《推定睡眠時間:0分》
解体中の民家の廃墟のようなところに幻のように玄関のアーチだけが残っていてその向こうに一人の作業員が姿を現す。脚本に凝る映画監督はタイプにもよるだろうがオープニングにその映画のエッセンスを出そうとするもので、観終わって振り返ればこれはまったく見事という他ないオープニングなのだった。この作業員は映画の主人公マット・デイモン、彼がどんなポジションの人間かはここを見ればわかる。彼は「その他大勢」の一人である。
廃墟はハリケーンの被災地にあり主人公はその解体作業に従事していることが直後の会話シーンで明らかになる。移民と思しき作業員が話している。「街を再建したところで住民は戻るのかな?」「戻るよ。アメリカ人は変化を嫌う」。映画のテーマはこのたった数秒の会話に言い尽くされていると言ってもわりと全然決して過言ではない。一度壊れたものを作り直したら、それは前と同じものなのだろうか?
同じものだと信じるからマット・デイモンは廃墟を解体して更地にする。それは彼が異国の地で出会うことになる人々もまた同じ。古めかしい筆記体のタイトルロゴはリアルなタッチの内容にそぐわなくてなんだか可笑しい。それが喚起する古き良きアメリカは今のアメリカにはもうないからだ、と書いてしまえば先の問いの答えバレのようなものだが…それはともかく、このタイトルロゴにはまた別の重要な意味もあるので要注目。
いやー、超面白かったなこれは。一分の隙も無い見事なミステリーでハリウッドの底力を思い知るこれぞ的な最高のアメリカ映画だ。二時間半とかありますけど誇張じゃなしに一瞬たりとも目が離せなかったね。まぁ今観たから超面白かったっていうのはある程度あってさ、壊れたものの修復っていうテーマで今そういうハリウッド超大作映画がやってるじゃないですか。あえて言いませんけど。タイトルはあえて言いませんけど! でも分かるね書かないでも!!
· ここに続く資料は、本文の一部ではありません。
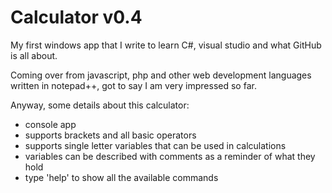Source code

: # Calculator v0.4

My first windows app that I write to learn C#, visual studio and what GitHub is all about. 

Coming over from javascript, php and other web development languages written in notepad++, got to say I am very impressed so far.

Anyway, some details about this calculator:
- console app
- supports brackets and all basic operators
- supports single letter variables that can be used in calculations
- variables can be described with comments as a reminder of what they hold
- type 'help' to show all the available commands
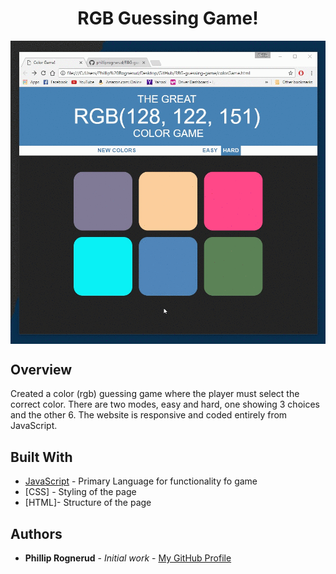<h1 align="center"><strong>RGB Guessing Game!</strong></h1>

<img src="https://github.com/philliprognerud/RBG-guessing-game/blob/master/image/T1cmzi1xOo.gif" align="center" >

<h2>Overview</h2>

Created a color (rgb) guessing game where the player must select the correct color. There are two modes, easy and hard, one showing 3 choices and the other 6. The website is responsive and coded entirely from JavaScript.

## Built With

* [JavaScript](https://www.javascript.com/) - Primary Language for functionality fo game
* [CSS] - Styling of the page
* [HTML]- Structure of the page


## Authors

* **Phillip Rognerud** - *Initial work* - [My GitHub Profile](https://github.com/philliprognerud)

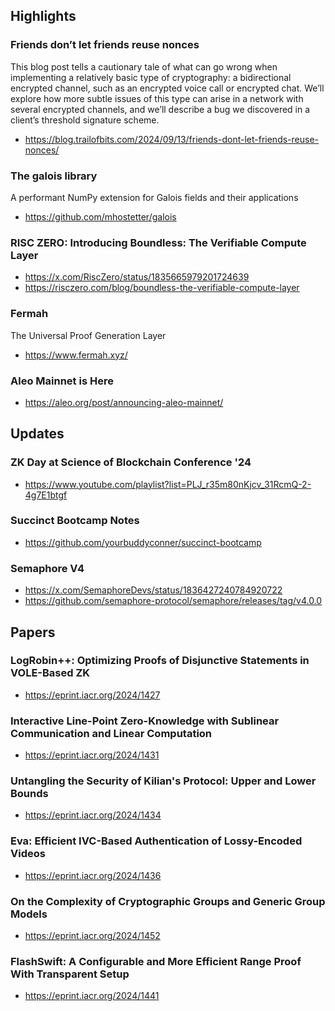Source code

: ## Highlights
### Friends don’t let friends reuse nonces
This blog post tells a cautionary tale of what can go wrong when implementing a relatively basic type of cryptography: a bidirectional encrypted channel, such as an encrypted voice call or encrypted chat. We’ll explore how more subtle issues of this type can arise in a network with several encrypted channels, and we’ll describe a bug we discovered in a client’s threshold signature scheme.
- <https://blog.trailofbits.com/2024/09/13/friends-dont-let-friends-reuse-nonces/>
### The galois library
A performant NumPy extension for Galois fields and their applications
- <https://github.com/mhostetter/galois>
### RISC ZERO: Introducing Boundless: The Verifiable Compute Layer
- <https://x.com/RiscZero/status/1835665979201724639>
- <https://risczero.com/blog/boundless-the-verifiable-compute-layer>
### Fermah
The Universal Proof Generation Layer
- <https://www.fermah.xyz/>
### Aleo Mainnet is Here
- <https://aleo.org/post/announcing-aleo-mainnet/>

## Updates
### ZK Day at Science of Blockchain Conference '24
- <https://www.youtube.com/playlist?list=PLJ_r35m80nKjcv_31RcmQ-2-4g7E1btgf>

### Succinct Bootcamp Notes
- <https://github.com/yourbuddyconner/succinct-bootcamp>
### Semaphore V4
- <https://x.com/SemaphoreDevs/status/1836427240784920722>
- <https://github.com/semaphore-protocol/semaphore/releases/tag/v4.0.0>

## Papers
### LogRobin++: Optimizing Proofs of Disjunctive Statements in VOLE-Based ZK
- <https://eprint.iacr.org/2024/1427>
### Interactive Line-Point Zero-Knowledge with Sublinear Communication and Linear Computation
- <https://eprint.iacr.org/2024/1431>
### Untangling the Security of Kilian's Protocol: Upper and Lower Bounds
- <https://eprint.iacr.org/2024/1434>
### Eva: Efficient IVC-Based Authentication of Lossy-Encoded Videos
- <https://eprint.iacr.org/2024/1436>
### On the Complexity of Cryptographic Groups and Generic Group Models
- <https://eprint.iacr.org/2024/1452>
### FlashSwift: A Configurable and More Efficient Range Proof With Transparent Setup
- <https://eprint.iacr.org/2024/1441>

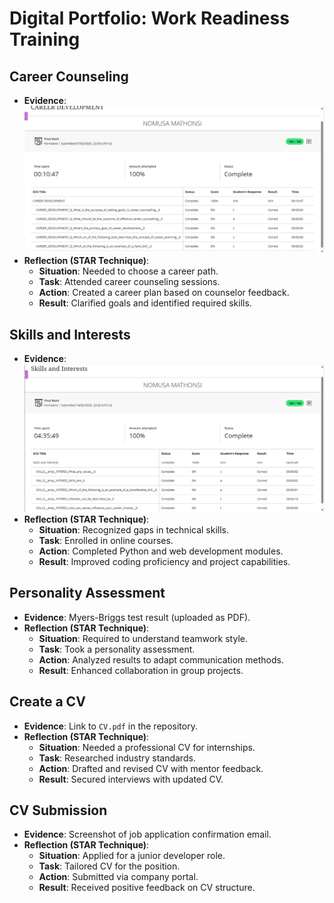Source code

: # Digital Portfolio: Work Readiness Training  

## Career Counseling  
- **Evidence**: ![Image Alt](https://github.com/Nomusa6462/Work-Readiness-Portfolio/blob/0cb7fa351fdb2957dd4fe2d53b9af306e7592dac/Screenshot%202025-05-23%20205513.png)
- **Reflection (STAR Technique)**:  
  - **Situation**: Needed to choose a career path.  
  - **Task**: Attended career counseling sessions.  
  - **Action**: Created a career plan based on counselor feedback.  
  - **Result**: Clarified goals and identified required skills.  

## Skills and Interests  
- **Evidence**:![Image Alt](https://github.com/Nomusa6462/Work-Readiness-Portfolio/blob/d8c1164f9b4f9dc0421bc6e75da19a5d01bf1c5f/Screenshot%202025-05-23%20210449.png)  
- **Reflection (STAR Technique)**:  
  - **Situation**: Recognized gaps in technical skills.  
  - **Task**: Enrolled in online courses.  
  - **Action**: Completed Python and web development modules.  
  - **Result**: Improved coding proficiency and project capabilities.  

## Personality Assessment  
- **Evidence**: Myers-Briggs test result (uploaded as PDF).  
- **Reflection (STAR Technique)**:  
  - **Situation**: Required to understand teamwork style.  
  - **Task**: Took a personality assessment.  
  - **Action**: Analyzed results to adapt communication methods.  
  - **Result**: Enhanced collaboration in group projects.  

## Create a CV  
- **Evidence**: Link to `CV.pdf` in the repository.  
- **Reflection (STAR Technique)**:  
  - **Situation**: Needed a professional CV for internships.  
  - **Task**: Researched industry standards.  
  - **Action**: Drafted and revised CV with mentor feedback.  
  - **Result**: Secured interviews with updated CV.  

## CV Submission  
- **Evidence**: Screenshot of job application confirmation email.  
- **Reflection (STAR Technique)**:  
  - **Situation**: Applied for a junior developer role.  
  - **Task**: Tailored CV for the position.  
  - **Action**: Submitted via company portal.  
  - **Result**: Received positive feedback on CV structure.  
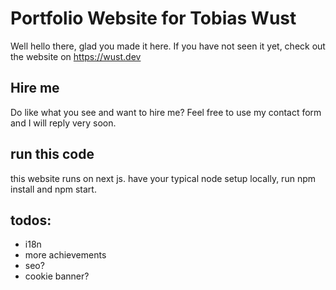 # Portfolio Website for Tobias Wust
Well hello there,
glad you made it here. If you have not seen it yet, check out the website on https://wust.dev

## Hire me
Do like what you see and want to hire me? Feel free to use my contact form and I will reply very soon.

## run this code
this website runs on next js. have your typical node setup locally, run npm install and npm start.

## todos:
- i18n
- more achievements
- seo?
- cookie banner?
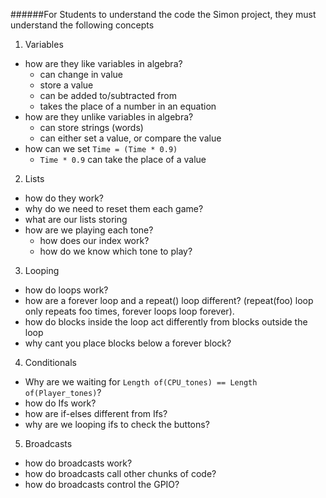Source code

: ######For Students to understand the code the Simon project, they must understand the following concepts

1. Variables
  - how are they like variables in algebra? 
    - can change in value
    - store a value
    - can be added to/subtracted from
    - takes the place of a number in an equation 
  - how are they unlike variables in algebra?
    - can store strings (words)
    - can either set a value, or compare the value
  - how can we set `Time = (Time * 0.9)` 
    - `Time * 0.9` can take the place of a value
2. Lists
  - how do they work?
  - why do we need to reset them each game?
  - what are our lists storing
  - how are we playing each tone? 
    - how does our index work?
    - how do we know which tone to play?
3. Looping
  - how do loops work?
  - how are a forever loop and a repeat() loop different? (repeat(foo) loop only repeats foo times, forever loops loop forever).
  - how do blocks inside the loop act differently from blocks outside the loop
  - why cant you place blocks below a forever block?
4. Conditionals
  - Why are we waiting for `Length of(CPU_tones) == Length of(Player_tones)`?
  - how do Ifs work?
  - how are if-elses different from Ifs?
  - why are we looping ifs to check the buttons?
5. Broadcasts
  - how do broadcasts work?
  - how do broadcasts call other chunks of code?
  - how do broadcasts control the GPIO?
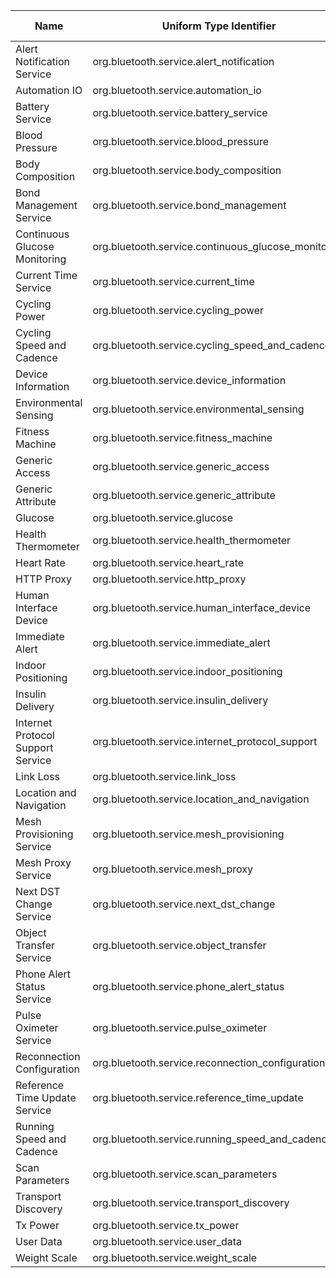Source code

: |Name|Uniform Type Identifier|Assigned Number|Specification|
|--- |--- |--- |--- |
|Alert Notification Service|org.bluetooth.service.alert_notification|0x1811|GSS|
|Automation IO|org.bluetooth.service.automation_io|0x1815|GSS|
|Battery Service|org.bluetooth.service.battery_service|0x180F|GSS|
|Blood Pressure|org.bluetooth.service.blood_pressure|0x1810|GSS|
|Body Composition|org.bluetooth.service.body_composition|0x181B|GSS|
|Bond Management Service|org.bluetooth.service.bond_management|0x181E|GSS|
|Continuous Glucose Monitoring|org.bluetooth.service.continuous_glucose_monitoring|0x181F|GSS|
|Current Time Service|org.bluetooth.service.current_time|0x1805|GSS|
|Cycling Power|org.bluetooth.service.cycling_power|0x1818|GSS|
|Cycling Speed and Cadence|org.bluetooth.service.cycling_speed_and_cadence|0x1816|GSS|
|Device Information|org.bluetooth.service.device_information|0x180A|GSS|
|Environmental Sensing|org.bluetooth.service.environmental_sensing|0x181A|GSS|
|Fitness Machine|org.bluetooth.service.fitness_machine|0x1826|GSS|
|Generic Access|org.bluetooth.service.generic_access|0x1800|GSS|
|Generic Attribute|org.bluetooth.service.generic_attribute|0x1801|GSS|
|Glucose|org.bluetooth.service.glucose|0x1808|GSS|
|Health Thermometer|org.bluetooth.service.health_thermometer|0x1809|GSS|
|Heart Rate|org.bluetooth.service.heart_rate|0x180D|GSS|
|HTTP Proxy|org.bluetooth.service.http_proxy|0x1823|GSS|
|Human Interface Device|org.bluetooth.service.human_interface_device|0x1812|GSS|
|Immediate Alert|org.bluetooth.service.immediate_alert|0x1802|GSS|
|Indoor Positioning|org.bluetooth.service.indoor_positioning|0x1821|GSS|
|Insulin Delivery|org.bluetooth.service.insulin_delivery|0x183A|GSS|
|Internet Protocol Support Service|org.bluetooth.service.internet_protocol_support|0x1820|GSS|
|Link Loss|org.bluetooth.service.link_loss|0x1803|GSS|
|Location and Navigation|org.bluetooth.service.location_and_navigation|0x1819|GSS|
|Mesh Provisioning Service|org.bluetooth.service.mesh_provisioning|0x1827|GSS|
|Mesh Proxy Service|org.bluetooth.service.mesh_proxy|0x1828|GSS|
|Next DST Change Service|org.bluetooth.service.next_dst_change|0x1807|GSS|
|Object Transfer Service|org.bluetooth.service.object_transfer|0x1825|GSS|
|Phone Alert Status Service|org.bluetooth.service.phone_alert_status|0x180E|GSS|
|Pulse Oximeter Service|org.bluetooth.service.pulse_oximeter|0x1822|GSS|
|Reconnection Configuration|org.bluetooth.service.reconnection_configuration|0x1829|GSS|
|Reference Time Update Service|org.bluetooth.service.reference_time_update|0x1806|GSS|
|Running Speed and Cadence|org.bluetooth.service.running_speed_and_cadence|0x1814|GSS|
|Scan Parameters|org.bluetooth.service.scan_parameters|0x1813|GSS|
|Transport Discovery|org.bluetooth.service.transport_discovery|0x1824|GSS|
|Tx Power|org.bluetooth.service.tx_power|0x1804|GSS|
|User Data|org.bluetooth.service.user_data|0x181C|GSS|
|Weight Scale|org.bluetooth.service.weight_scale|0x181D|GSS|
で俺はその映画を面白くは観たんですけどテーマに対する作り手の答えは楽観的すぎてどうなのそれは~って思ったんですよ。そりゃ客層が違うといえばそうだけど子供も観る映画だから楽観的でいいじゃんみたいなのは子供を含めて観客をバカにしてるんじゃないですかね。もちろんその映画も決して安易なものにはなってなくて「大いなる力には大いなる責任が伴う」っていうのを子供の成長物語の中で一抹の苦みを残して誠実に描いていて…そこまで書くならタイトルを隠す意味はあるのかな!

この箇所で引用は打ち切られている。